EXERCISE >>
Where in the records does the word "required" occur? Copy each line in which it does.

Records contained in a dataset

=== Begin Enclosure ===

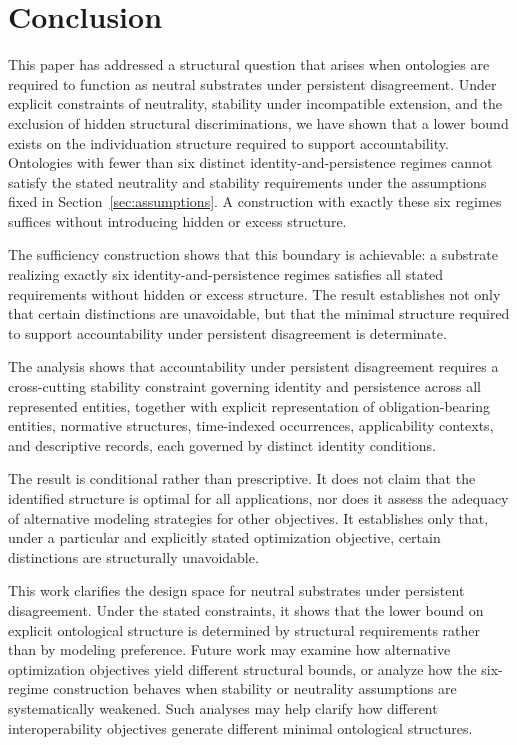 \section{Conclusion}
\label{sec:conclusion}

This paper has addressed a structural question that arises when ontologies
are required to function as neutral substrates under persistent
disagreement.
Under explicit constraints of neutrality, stability under incompatible extension,
and the exclusion of hidden structural discriminations, we have
shown that a lower bound exists on the individuation structure
required to support accountability.
Ontologies with fewer than six distinct identity-and-persistence regimes
cannot satisfy the stated neutrality and stability requirements
under the assumptions fixed in Section~\ref{sec:assumptions}.
A construction with exactly these six regimes suffices without introducing hidden or excess structure.

The sufficiency construction shows that this boundary is achievable:
a substrate realizing exactly six identity-and-persistence regimes
satisfies all stated requirements without hidden or excess structure.
The result establishes not only that certain distinctions are unavoidable,
but that the minimal structure required to support
accountability under persistent disagreement is determinate.

The analysis shows that accountability under persistent disagreement
requires a cross-cutting stability constraint governing identity and
persistence across all represented entities,
together with explicit representation of obligation-bearing entities, normative structures,
time-indexed occurrences, applicability contexts, and descriptive records,
each governed by distinct identity conditions.

The result is conditional rather than prescriptive.
It does not claim that the identified structure
is optimal for all applications,
nor does it assess the adequacy of
alternative modeling strategies for other objectives.
It establishes only that, under a particular and explicitly stated
optimization objective, certain distinctions are structurally unavoidable.

This work clarifies the design space for neutral substrates under persistent
disagreement.
Under the stated constraints, it shows that the
lower bound on explicit ontological structure is determined by structural
requirements rather than by modeling preference.
Future work may examine how alternative optimization objectives
yield different structural bounds,
or analyze how the six-regime construction behaves
when stability or neutrality assumptions are systematically weakened.
Such analyses may help clarify how different interoperability
objectives generate different minimal ontological structures.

=== End Enclosure ===

RESULT OF THIS TASK >>
are required to function as neutral substrates under persistent
required to support accountability.
but that the minimal structure required to support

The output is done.